5. Git History Integration
When codebase indexing is enabled in a Git repository, Cursor also indexes the Git history. It stores commit SHAs, parent information, and obfuscated file names. To enable sharing the data structure for users in the same Git repo and on the same team, the secret key for obfuscating file names is derived from hashes of recent commit contents.
Embedding Models and Considerations
The choice of embedding model significantly impacts the quality of code search and understanding. While some systems use open-source models like all-MiniLM-L6-v2, Cursor likely uses either OpenAI's embedding models or custom embedding models specifically tuned for code. For specialized code embeddings, models like Microsoft's unixcoder-base or Voyage AI's voyage-code-2 are good for code-specific semantic understanding.
The embedding challenge is made more complex because embedding models have token limits. OpenAI's text-embedding-3-small model, for example, has a token limit of 8192. Effective chunking helps stay within token limits while preserving semantic meaning.
The Handshake Process
A key aspect of Cursor's Merkle tree implementation is the handshake process that occurs during synchronization. Logs from the Cursor application reveal that when initializing codebase indexing, Cursor creates a "merkle client" and performs a "startup handshake" with the server. This handshake involves sending the root hash of the locally computed Merkle tree to the server, as seen in Issue #2209 on GitHub and Issue #981 on GitHub.
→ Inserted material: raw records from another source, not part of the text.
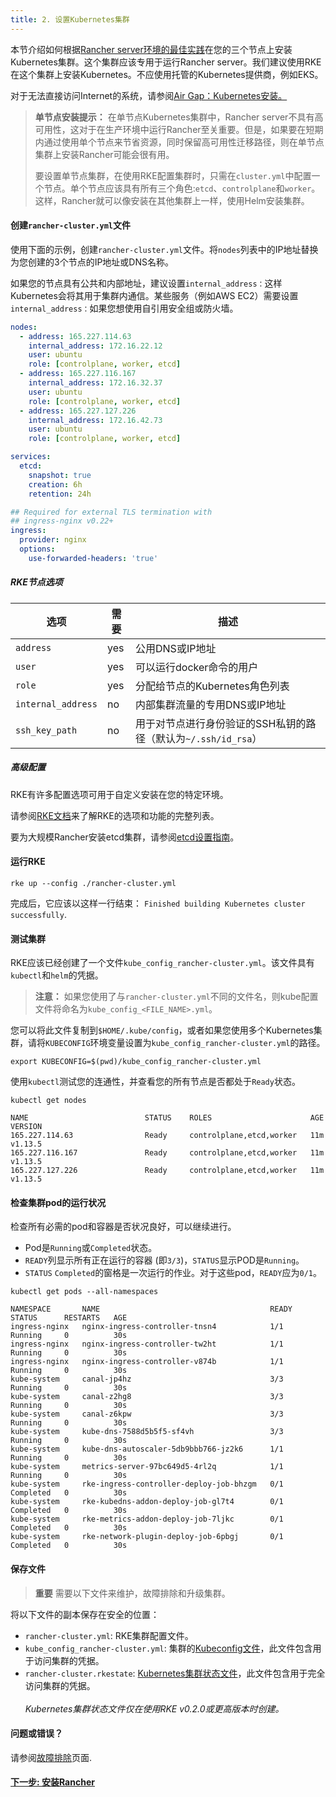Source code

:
 ```yaml
---
title: 2. 设置Kubernetes集群
---
```


本节介绍如何根据[Rancher server环境的最佳实践](/docs/overview/architecture-recommendations/#environment-for-kubernetes-installations)在您的三个节点上安装Kubernetes集群。这个集群应该专用于运行Rancher server。我们建议使用RKE在这个集群上安装Kubernetes。不应使用托管的Kubernetes提供商，例如EKS。

对于无法直接访问Internet的系统，请参阅[Air Gap：Kubernetes安装。](/docs/installation/air-gap-high-availability/)

> **单节点安装提示：**
> 在单节点Kubernetes集群中，Rancher server不具有高可用性，这对于在生产环境中运行Rancher至关重要。但是，如果要在短期内通过使用单个节点来节省资源，同时保留高可用性迁移路径，则在单节点集群上安装Rancher可能会很有用。
>
> 要设置单节点集群，在使用RKE配置集群时，只需在`cluster.yml`中配置一个节点。单个节点应该具有所有三个角色:`etcd`、`controlplane`和`worker`。这样，Rancher就可以像安装在其他集群上一样，使用Helm安装集群。

#### 创建`rancher-cluster.yml`文件

使用下面的示例，创建`rancher-cluster.yml`文件。将`nodes`列表中的IP地址替换为您创建的3个节点的IP地址或DNS名称。

如果您的节点具有公共和内部地址，建议设置`internal_address：`这样Kubernetes会将其用于集群内通信。某些服务（例如AWS EC2）需要设置`internal_address：`如果您想使用自引用安全组或防火墙。

```yaml
nodes:
  - address: 165.227.114.63
    internal_address: 172.16.22.12
    user: ubuntu
    role: [controlplane, worker, etcd]
  - address: 165.227.116.167
    internal_address: 172.16.32.37
    user: ubuntu
    role: [controlplane, worker, etcd]
  - address: 165.227.127.226
    internal_address: 172.16.42.73
    user: ubuntu
    role: [controlplane, worker, etcd]

services:
  etcd:
    snapshot: true
    creation: 6h
    retention: 24h

## Required for external TLS termination with
## ingress-nginx v0.22+
ingress:
  provider: nginx
  options:
    use-forwarded-headers: 'true'
```

##### RKE节点选项

| 选项             | 需要 | 描述                                                                            |
| ------------------ | -------- | -------------------------------------------------------------------------------------- |
| `address`          | yes      | 公用DNS或IP地址                                                           |
| `user`             | yes      | 可以运行docker命令的用户                                                    |
| `role`             | yes      | 分配给节点的Kubernetes角色列表                                          |
| `internal_address` | no       | 内部集群流量的专用DNS或IP地址                             |
| `ssh_key_path`     | no       | 用于对节点进行身份验证的SSH私钥的路径（默认为`~/.ssh/id_rsa`） |

##### 高级配置

RKE有许多配置选项可用于自定义安装在您的特定环境。

请参阅[RKE文档]({{<baseurl>}}/rke/latest/en/config-options/)来了解RKE的选项和功能的完整列表。

要为大规模Rancher安装etcd集群，请参阅[etcd设置指南](/docs/installation/options/etcd/)。

#### 运行RKE

```
rke up --config ./rancher-cluster.yml
```

完成后，它应该以这样一行结束： `Finished building Kubernetes cluster successfully`.

#### 测试集群

RKE应该已经创建了一个文件`kube_config_rancher-cluster.yml`。该文件具有`kubectl`和`helm`的凭据。

> **注意：** 如果您使用了与`rancher-cluster.yml`不同的文件名，则kube配置文件将命名为`kube_config_<FILE_NAME>.yml`。

您可以将此文件复制到`$HOME/.kube/config`，或者如果您使用多个Kubernetes集群，请将`KUBECONFIG`环境变量设置为`kube_config_rancher-cluster.yml`的路径。

```
export KUBECONFIG=$(pwd)/kube_config_rancher-cluster.yml
```

使用`kubectl`测试您的连通性，并查看您的所有节点是否都处于`Ready`状态。

```
kubectl get nodes

NAME                          STATUS    ROLES                      AGE       VERSION
165.227.114.63                Ready     controlplane,etcd,worker   11m       v1.13.5
165.227.116.167               Ready     controlplane,etcd,worker   11m       v1.13.5
165.227.127.226               Ready     controlplane,etcd,worker   11m       v1.13.5
```

#### 检查集群pod的运行状况

检查所有必需的pod和容器是否状况良好，可以继续进行。

- Pod是`Running`或`Completed`状态。
- `READY`列显示所有正在运行的容器 (即`3/3`)，`STATUS`显示POD是`Running`。
- `STATUS` `Completed`的窗格是一次运行的作业。对于这些pod，`READY`应为`0/1`。

```
kubectl get pods --all-namespaces

NAMESPACE       NAME                                      READY     STATUS      RESTARTS   AGE
ingress-nginx   nginx-ingress-controller-tnsn4            1/1       Running     0          30s
ingress-nginx   nginx-ingress-controller-tw2ht            1/1       Running     0          30s
ingress-nginx   nginx-ingress-controller-v874b            1/1       Running     0          30s
kube-system     canal-jp4hz                               3/3       Running     0          30s
kube-system     canal-z2hg8                               3/3       Running     0          30s
kube-system     canal-z6kpw                               3/3       Running     0          30s
kube-system     kube-dns-7588d5b5f5-sf4vh                 3/3       Running     0          30s
kube-system     kube-dns-autoscaler-5db9bbb766-jz2k6      1/1       Running     0          30s
kube-system     metrics-server-97bc649d5-4rl2q            1/1       Running     0          30s
kube-system     rke-ingress-controller-deploy-job-bhzgm   0/1       Completed   0          30s
kube-system     rke-kubedns-addon-deploy-job-gl7t4        0/1       Completed   0          30s
kube-system     rke-metrics-addon-deploy-job-7ljkc        0/1       Completed   0          30s
kube-system     rke-network-plugin-deploy-job-6pbgj       0/1       Completed   0          30s
```

#### 保存文件

> **重要**
> 需要以下文件来维护，故障排除和升级集群。

将以下文件的副本保存在安全的位置：

- `rancher-cluster.yml`: RKE集群配置文件。
- `kube_config_rancher-cluster.yml`: 集群的[Kubeconfig文件]({{<baseurl>}}/rke/latest/en/kubeconfig/)，此文件包含用于访问集群的凭据。
- `rancher-cluster.rkestate`: [Kubernetes集群状态文件]({{<baseurl>}}/rke/latest/en/installation/#kubernetes-cluster-state)，此文件包含用于完全访问集群的凭据。<br/><br/>_Kubernetes集群状态文件仅在使用RKE v0.2.0或更高版本时创建。_

#### 问题或错误？

请参阅[故障排除](/docs/installation/options/troubleshooting/)页面.

#### [下一步: 安装Rancher](/docs/installation/k8s-install/helm-rancher/)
The handshake process allows the server to determine which parts of the codebase need to be synced. Based on the handshake logs, we can see that Cursor computes the initial hash of the codebase and sends it to the server for verification, as documented in Issue #2209 on GitHub.
Technical Implementation Challenges
While the Merkle tree approach offers many advantages, it's not without implementation challenges. Cursor's indexing feature often experiences heavy load, causing many requests to fail. This can result in files needing to be uploaded several times before they get fully indexed. Users might notice higher than expected network traffic to 'repo42.cursor.sh' as a result of these retry mechanisms, as mentioned in Cursor's security documentation.
Another challenge relates to embedding security. Academic research has shown that reversing embeddings is possible in some cases. While current attacks typically rely on having access to the embedding model and working with short strings, there is a potential risk that an adversary who gains access to Cursor's vector database could extract information about indexed codebases from the stored embeddings.